In comparison, U.S. drillers produced 474.6 bcm of natural gas from shale in 2017 alone.

“China is eager to materialize its shale gas potential to fuel its massive gasification initiative and support rising demand growth,” Wood Mackenzie’s Tingyun Yang said.

“To meet the government’s thirty bcm target, up to 725 additional wells are needed by 2020 on top of the nearly 700 new wells. This will double the amount of investment needed in the base-case drilling plan. The required well number could be larger if well productivity degrades. This is a mammoth task for the Chinese NOCs (national oil companies).”

“The scale of the estimated investment required could reach $12 billion and up to 1,400 new shale wells by 2020,” Wood Mackenzie elaborated.

Chinese NOCs have succeeded in slashing costs by improving drilling techniques, along with improved geological understanding and technical experience. Wood Mackenzie estimates this has resulted in a forty percent cost reduction for exploration wells compared to 2010 levels, and a twenty five percent drop for commercial wells compared to 2014.
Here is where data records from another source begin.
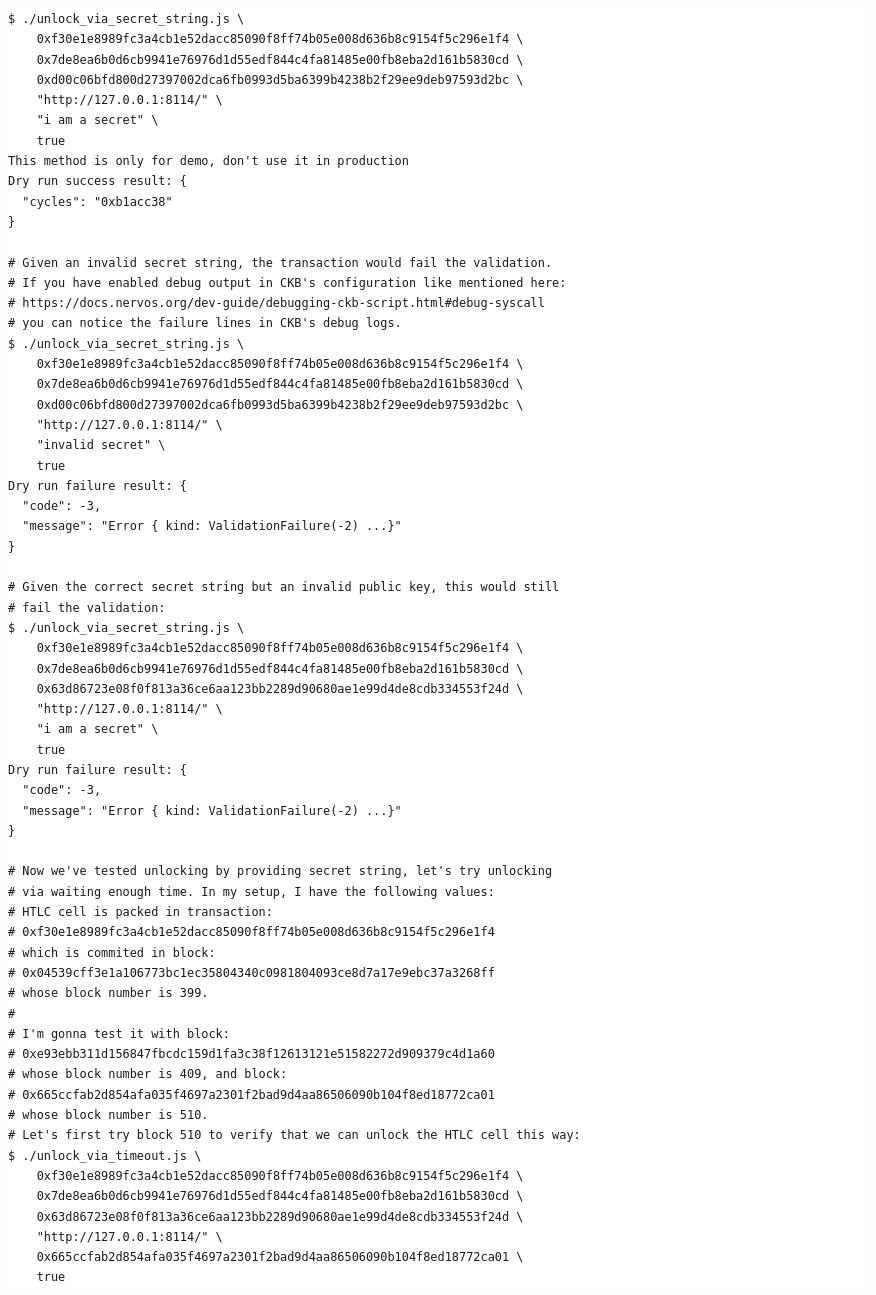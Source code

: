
 ```shell
$ ./unlock_via_secret_string.js \
    0xf30e1e8989fc3a4cb1e52dacc85090f8ff74b05e008d636b8c9154f5c296e1f4 \
    0x7de8ea6b0d6cb9941e76976d1d55edf844c4fa81485e00fb8eba2d161b5830cd \
    0xd00c06bfd800d27397002dca6fb0993d5ba6399b4238b2f29ee9deb97593d2bc \
    "http://127.0.0.1:8114/" \
    "i am a secret" \
    true
This method is only for demo, don't use it in production
Dry run success result: {
  "cycles": "0xb1acc38"
}

# Given an invalid secret string, the transaction would fail the validation.
# If you have enabled debug output in CKB's configuration like mentioned here:
# https://docs.nervos.org/dev-guide/debugging-ckb-script.html#debug-syscall
# you can notice the failure lines in CKB's debug logs.
$ ./unlock_via_secret_string.js \
    0xf30e1e8989fc3a4cb1e52dacc85090f8ff74b05e008d636b8c9154f5c296e1f4 \
    0x7de8ea6b0d6cb9941e76976d1d55edf844c4fa81485e00fb8eba2d161b5830cd \
    0xd00c06bfd800d27397002dca6fb0993d5ba6399b4238b2f29ee9deb97593d2bc \
    "http://127.0.0.1:8114/" \
    "invalid secret" \
    true
Dry run failure result: {
  "code": -3,
  "message": "Error { kind: ValidationFailure(-2) ...}"
}

# Given the correct secret string but an invalid public key, this would still
# fail the validation:
$ ./unlock_via_secret_string.js \
    0xf30e1e8989fc3a4cb1e52dacc85090f8ff74b05e008d636b8c9154f5c296e1f4 \
    0x7de8ea6b0d6cb9941e76976d1d55edf844c4fa81485e00fb8eba2d161b5830cd \
    0x63d86723e08f0f813a36ce6aa123bb2289d90680ae1e99d4de8cdb334553f24d \
    "http://127.0.0.1:8114/" \
    "i am a secret" \
    true
Dry run failure result: {
  "code": -3,
  "message": "Error { kind: ValidationFailure(-2) ...}"
}

# Now we've tested unlocking by providing secret string, let's try unlocking
# via waiting enough time. In my setup, I have the following values:
# HTLC cell is packed in transaction:
# 0xf30e1e8989fc3a4cb1e52dacc85090f8ff74b05e008d636b8c9154f5c296e1f4
# which is commited in block:
# 0x04539cff3e1a106773bc1ec35804340c0981804093ce8d7a17e9ebc37a3268ff
# whose block number is 399.
#
# I'm gonna test it with block:
# 0xe93ebb311d156847fbcdc159d1fa3c38f12613121e51582272d909379c4d1a60
# whose block number is 409, and block:
# 0x665ccfab2d854afa035f4697a2301f2bad9d4aa86506090b104f8ed18772ca01
# whose block number is 510.
# Let's first try block 510 to verify that we can unlock the HTLC cell this way:
$ ./unlock_via_timeout.js \
    0xf30e1e8989fc3a4cb1e52dacc85090f8ff74b05e008d636b8c9154f5c296e1f4 \
    0x7de8ea6b0d6cb9941e76976d1d55edf844c4fa81485e00fb8eba2d161b5830cd \
    0x63d86723e08f0f813a36ce6aa123bb2289d90680ae1e99d4de8cdb334553f24d \
    "http://127.0.0.1:8114/" \
    0x665ccfab2d854afa035f4697a2301f2bad9d4aa86506090b104f8ed18772ca01 \
    true
```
However, China’s production costs remain far higher than in the United States, which built its shale revolution on competitive and open markets, active small explorers, developed infrastructure and readily available expertise.
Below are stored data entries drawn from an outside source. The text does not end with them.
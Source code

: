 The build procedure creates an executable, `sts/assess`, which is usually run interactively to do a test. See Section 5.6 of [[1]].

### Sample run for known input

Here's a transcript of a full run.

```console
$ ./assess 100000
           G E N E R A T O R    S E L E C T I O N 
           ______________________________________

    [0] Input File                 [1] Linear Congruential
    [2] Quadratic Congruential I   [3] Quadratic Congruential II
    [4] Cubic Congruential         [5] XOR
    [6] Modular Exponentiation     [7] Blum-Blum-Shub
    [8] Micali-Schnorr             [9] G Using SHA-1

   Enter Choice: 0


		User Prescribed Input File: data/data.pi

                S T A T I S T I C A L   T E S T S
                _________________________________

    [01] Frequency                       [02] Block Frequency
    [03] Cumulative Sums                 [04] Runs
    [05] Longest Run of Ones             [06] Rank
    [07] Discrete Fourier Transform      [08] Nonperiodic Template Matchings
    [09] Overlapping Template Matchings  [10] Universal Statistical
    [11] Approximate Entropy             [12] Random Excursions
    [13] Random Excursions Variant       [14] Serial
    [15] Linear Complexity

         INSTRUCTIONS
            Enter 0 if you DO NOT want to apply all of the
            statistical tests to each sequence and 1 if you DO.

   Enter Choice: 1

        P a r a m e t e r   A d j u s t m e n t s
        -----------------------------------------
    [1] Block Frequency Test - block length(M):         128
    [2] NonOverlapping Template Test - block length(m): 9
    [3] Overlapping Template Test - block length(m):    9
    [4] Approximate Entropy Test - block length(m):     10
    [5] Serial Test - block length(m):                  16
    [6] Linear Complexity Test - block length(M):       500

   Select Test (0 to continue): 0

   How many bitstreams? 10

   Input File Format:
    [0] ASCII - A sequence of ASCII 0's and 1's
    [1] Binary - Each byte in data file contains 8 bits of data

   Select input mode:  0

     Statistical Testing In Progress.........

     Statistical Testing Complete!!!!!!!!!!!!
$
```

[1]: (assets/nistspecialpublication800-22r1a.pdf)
“None of these [factors] hold true for China,” Wood Mackenzie said.

Instead, China’s shale formations tend to be deeper, more tectonically fractured and often less-pressured than U.S. shale plays. Furthermore, China’s increased well depth results in higher costs and more challenges in maintaining well integrity while drilling.

Additionally, most of China’s shale plays (such as Sinopec’s Fuling, PetroChina’s Changning-Weiyuan and Zhaotong projects) are located in mountainous terrain. This means operators are faced with the challenge of removing mountainous land to host well sites, along with building their own infrastructure and transporting drilling crews and equipment across vast distances.

The consultancy has also found that high population density, land access issues and water scarcity also makes drilling and hydraulic fracturing harder.

These findings are also backed up by research from the Oxford Institute for Energy Studies. One of their researcher’s Fan Gao noted in a 2012 report that most shale gas-bearing regions in China are located in water-scarce locations, challenging producers given the need for large volumes of water in its development.

“Water availability alone rules out the development of a number of sedimentary basins with promising unconventional resource potentials in northern and western China,” Gao wrote.

Lured by China’s estimated 1,115 trillion cubic feet (tcf) of shale reserves (America’s were estimated at 622 tcf), oil majors such as BP, Exxon, Shell and Total all ventured into China during the first few years of the decade, but “all exited after lackluster results.” Only BP remains, with two undeveloped shale production sharing contracts.

China’s regulated gas price and infrastructure bottlenecks may also hold back further investment, with the NOCs playing the central role compared to private companies in the United States.

Yet the Chinese industry is making progress on cutting costs.

A recent turnkey contract for the completion of four Sichuan wells by domestic oil services company Honghua Group points to further cost-cutting. Wood Mackenzie said the contract implied an “all-in” cost of $7-$7.5 million per well, down twenty percent on last year’s estimated well costs.

“While we do not expect a Chinese shale gas boom anytime soon, the NOCs will no doubt continue to push on and innovate, driven by the need to secure and develop energy resources for strategic reasons,” Yang said.

Beijing is also supporting the local industry, recently cutting the resource tax on shale gas by thirty percent to stimulate production, along with providingother subsidies.

However, the central planning model has its limits, as shown by last winter, when parts of China were reportedly left without heating due to a lack of gas to replace previous coal generation capacity. While total gas production is increasing, it continues to trail demand, resulting in record high imports of liquified natural gas (LNG) last year.

Other challenges to China’s shale ambitions include a potential environmental backlash from affected communities.